How to complete this task – Return the records exactly, keeping every line as it is.

┏━━

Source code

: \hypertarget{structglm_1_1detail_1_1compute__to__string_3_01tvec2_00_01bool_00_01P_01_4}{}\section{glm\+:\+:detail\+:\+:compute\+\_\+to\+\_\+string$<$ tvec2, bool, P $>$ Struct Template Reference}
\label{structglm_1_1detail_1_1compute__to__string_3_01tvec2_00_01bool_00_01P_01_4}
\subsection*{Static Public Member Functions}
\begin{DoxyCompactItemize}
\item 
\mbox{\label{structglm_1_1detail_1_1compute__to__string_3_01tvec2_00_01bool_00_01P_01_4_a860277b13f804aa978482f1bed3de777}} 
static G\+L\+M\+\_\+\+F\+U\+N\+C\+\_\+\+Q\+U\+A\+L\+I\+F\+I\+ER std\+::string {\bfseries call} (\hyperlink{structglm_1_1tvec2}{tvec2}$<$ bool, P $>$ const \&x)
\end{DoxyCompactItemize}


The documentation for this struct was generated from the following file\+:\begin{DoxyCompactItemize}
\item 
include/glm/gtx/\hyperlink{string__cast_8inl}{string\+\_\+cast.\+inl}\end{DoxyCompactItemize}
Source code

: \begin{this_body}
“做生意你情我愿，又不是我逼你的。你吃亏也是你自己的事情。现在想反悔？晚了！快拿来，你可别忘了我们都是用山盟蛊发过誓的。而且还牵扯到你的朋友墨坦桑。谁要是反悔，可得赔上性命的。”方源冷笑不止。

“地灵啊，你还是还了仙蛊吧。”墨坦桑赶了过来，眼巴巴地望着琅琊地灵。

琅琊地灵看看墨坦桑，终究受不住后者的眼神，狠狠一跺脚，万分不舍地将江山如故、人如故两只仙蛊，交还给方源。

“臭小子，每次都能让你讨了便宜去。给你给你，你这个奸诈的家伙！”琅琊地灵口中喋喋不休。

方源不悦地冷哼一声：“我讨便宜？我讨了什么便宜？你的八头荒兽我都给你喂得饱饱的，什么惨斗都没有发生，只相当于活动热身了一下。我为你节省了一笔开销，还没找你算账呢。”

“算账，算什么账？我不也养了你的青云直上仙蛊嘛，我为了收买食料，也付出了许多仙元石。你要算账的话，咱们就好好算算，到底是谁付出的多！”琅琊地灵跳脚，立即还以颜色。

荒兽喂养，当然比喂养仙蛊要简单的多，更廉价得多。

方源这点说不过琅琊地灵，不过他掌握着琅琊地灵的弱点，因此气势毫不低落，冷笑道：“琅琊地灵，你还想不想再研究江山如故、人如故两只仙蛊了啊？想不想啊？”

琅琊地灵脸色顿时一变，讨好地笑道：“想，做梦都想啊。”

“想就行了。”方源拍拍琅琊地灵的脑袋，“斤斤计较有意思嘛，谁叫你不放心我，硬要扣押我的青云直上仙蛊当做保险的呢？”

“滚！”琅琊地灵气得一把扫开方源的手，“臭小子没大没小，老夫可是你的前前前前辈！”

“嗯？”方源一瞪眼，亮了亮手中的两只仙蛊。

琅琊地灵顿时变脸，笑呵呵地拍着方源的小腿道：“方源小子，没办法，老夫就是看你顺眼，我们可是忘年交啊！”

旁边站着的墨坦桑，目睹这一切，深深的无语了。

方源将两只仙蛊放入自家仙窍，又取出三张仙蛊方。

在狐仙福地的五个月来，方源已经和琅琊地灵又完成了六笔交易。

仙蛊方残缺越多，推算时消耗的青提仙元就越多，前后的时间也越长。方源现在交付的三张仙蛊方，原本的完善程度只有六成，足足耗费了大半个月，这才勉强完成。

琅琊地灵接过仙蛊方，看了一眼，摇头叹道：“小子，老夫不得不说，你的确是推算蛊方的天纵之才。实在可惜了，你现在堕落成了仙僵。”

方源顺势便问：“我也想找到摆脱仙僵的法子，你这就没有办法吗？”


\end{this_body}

┗━━

Reply –
Source code

: \hypertarget{structglm_1_1detail_1_1compute__to__string_3_01tvec2_00_01bool_00_01P_01_4}{}\section{glm\+:\+:detail\+:\+:compute\+\_\+to\+\_\+string$<$ tvec2, bool, P $>$ Struct Template Reference}
\label{structglm_1_1detail_1_1compute__to__string_3_01tvec2_00_01bool_00_01P_01_4}
\subsection*{Static Public Member Functions}
\begin{DoxyCompactItemize}
\item 
\mbox{\label{structglm_1_1detail_1_1compute__to__string_3_01tvec2_00_01bool_00_01P_01_4_a860277b13f804aa978482f1bed3de777}} 
static G\+L\+M\+\_\+\+F\+U\+N\+C\+\_\+\+Q\+U\+A\+L\+I\+F\+I\+ER std\+::string {\bfseries call} (\hyperlink{structglm_1_1tvec2}{tvec2}$<$ bool, P $>$ const \&x)
\end{DoxyCompactItemize}


The documentation for this struct was generated from the following file\+:\begin{DoxyCompactItemize}
\item 
include/glm/gtx/\hyperlink{string__cast_8inl}{string\+\_\+cast.\+inl}\end{DoxyCompactItemize}
Source code

: \begin{this_body}
“做生意你情我愿，又不是我逼你的。你吃亏也是你自己的事情。现在想反悔？晚了！快拿来，你可别忘了我们都是用山盟蛊发过誓的。而且还牵扯到你的朋友墨坦桑。谁要是反悔，可得赔上性命的。”方源冷笑不止。

“地灵啊，你还是还了仙蛊吧。”墨坦桑赶了过来，眼巴巴地望着琅琊地灵。

琅琊地灵看看墨坦桑，终究受不住后者的眼神，狠狠一跺脚，万分不舍地将江山如故、人如故两只仙蛊，交还给方源。

“臭小子，每次都能让你讨了便宜去。给你给你，你这个奸诈的家伙！”琅琊地灵口中喋喋不休。

方源不悦地冷哼一声：“我讨便宜？我讨了什么便宜？你的八头荒兽我都给你喂得饱饱的，什么惨斗都没有发生，只相当于活动热身了一下。我为你节省了一笔开销，还没找你算账呢。”

“算账，算什么账？我不也养了你的青云直上仙蛊嘛，我为了收买食料，也付出了许多仙元石。你要算账的话，咱们就好好算算，到底是谁付出的多！”琅琊地灵跳脚，立即还以颜色。

荒兽喂养，当然比喂养仙蛊要简单的多，更廉价得多。

方源这点说不过琅琊地灵，不过他掌握着琅琊地灵的弱点，因此气势毫不低落，冷笑道：“琅琊地灵，你还想不想再研究江山如故、人如故两只仙蛊了啊？想不想啊？”

琅琊地灵脸色顿时一变，讨好地笑道：“想，做梦都想啊。”

“想就行了。”方源拍拍琅琊地灵的脑袋，“斤斤计较有意思嘛，谁叫你不放心我，硬要扣押我的青云直上仙蛊当做保险的呢？”

“滚！”琅琊地灵气得一把扫开方源的手，“臭小子没大没小，老夫可是你的前前前前辈！”

“嗯？”方源一瞪眼，亮了亮手中的两只仙蛊。

琅琊地灵顿时变脸，笑呵呵地拍着方源的小腿道：“方源小子，没办法，老夫就是看你顺眼，我们可是忘年交啊！”

旁边站着的墨坦桑，目睹这一切，深深的无语了。

方源将两只仙蛊放入自家仙窍，又取出三张仙蛊方。

在狐仙福地的五个月来，方源已经和琅琊地灵又完成了六笔交易。

仙蛊方残缺越多，推算时消耗的青提仙元就越多，前后的时间也越长。方源现在交付的三张仙蛊方，原本的完善程度只有六成，足足耗费了大半个月，这才勉强完成。

琅琊地灵接过仙蛊方，看了一眼，摇头叹道：“小子，老夫不得不说，你的确是推算蛊方的天纵之才。实在可惜了，你现在堕落成了仙僵。”

方源顺势便问：“我也想找到摆脱仙僵的法子，你这就没有办法吗？”


\end{this_body}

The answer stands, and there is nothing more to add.